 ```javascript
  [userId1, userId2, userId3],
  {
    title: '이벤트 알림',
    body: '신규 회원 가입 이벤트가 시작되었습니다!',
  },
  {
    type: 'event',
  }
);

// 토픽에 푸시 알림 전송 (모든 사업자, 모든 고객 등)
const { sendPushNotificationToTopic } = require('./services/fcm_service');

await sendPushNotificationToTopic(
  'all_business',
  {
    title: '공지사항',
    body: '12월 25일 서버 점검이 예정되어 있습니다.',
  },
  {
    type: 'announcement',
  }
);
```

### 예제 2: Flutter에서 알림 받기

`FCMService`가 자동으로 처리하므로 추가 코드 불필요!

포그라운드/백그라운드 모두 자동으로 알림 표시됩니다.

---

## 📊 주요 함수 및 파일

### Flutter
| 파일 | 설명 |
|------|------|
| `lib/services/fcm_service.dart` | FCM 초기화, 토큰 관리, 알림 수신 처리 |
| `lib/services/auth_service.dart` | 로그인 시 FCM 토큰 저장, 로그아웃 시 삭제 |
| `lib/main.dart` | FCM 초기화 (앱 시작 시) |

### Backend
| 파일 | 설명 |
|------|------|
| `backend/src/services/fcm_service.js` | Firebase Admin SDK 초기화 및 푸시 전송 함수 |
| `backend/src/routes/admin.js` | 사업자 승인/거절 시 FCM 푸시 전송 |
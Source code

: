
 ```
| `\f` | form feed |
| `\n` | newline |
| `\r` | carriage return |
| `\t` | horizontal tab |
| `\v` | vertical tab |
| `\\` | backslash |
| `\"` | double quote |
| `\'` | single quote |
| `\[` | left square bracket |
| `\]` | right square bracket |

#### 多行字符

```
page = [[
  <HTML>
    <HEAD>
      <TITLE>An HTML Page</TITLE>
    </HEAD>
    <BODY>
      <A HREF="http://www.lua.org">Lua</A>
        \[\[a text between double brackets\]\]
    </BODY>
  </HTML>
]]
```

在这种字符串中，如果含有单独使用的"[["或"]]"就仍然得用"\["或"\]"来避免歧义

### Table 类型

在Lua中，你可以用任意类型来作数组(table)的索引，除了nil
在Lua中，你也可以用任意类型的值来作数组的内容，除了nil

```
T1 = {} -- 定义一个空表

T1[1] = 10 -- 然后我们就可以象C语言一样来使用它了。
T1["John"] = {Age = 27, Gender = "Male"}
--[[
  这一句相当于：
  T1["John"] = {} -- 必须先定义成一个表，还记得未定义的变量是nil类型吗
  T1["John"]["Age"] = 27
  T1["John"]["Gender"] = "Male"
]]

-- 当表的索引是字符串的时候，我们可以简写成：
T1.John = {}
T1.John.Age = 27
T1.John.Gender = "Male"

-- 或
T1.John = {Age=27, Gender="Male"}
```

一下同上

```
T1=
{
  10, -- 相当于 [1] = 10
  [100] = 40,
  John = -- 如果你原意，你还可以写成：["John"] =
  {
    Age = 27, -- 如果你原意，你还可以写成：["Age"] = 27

+ + + + +

■ DIRECTIONS ■
Extract every line above that contains the word "你还可以写成".

■ THE COMPLETED TASK ■
  John = -- 如果你原意，你还可以写成：["John"] =
    Age = 27, -- 如果你原意，你还可以写成：["Age"] = 27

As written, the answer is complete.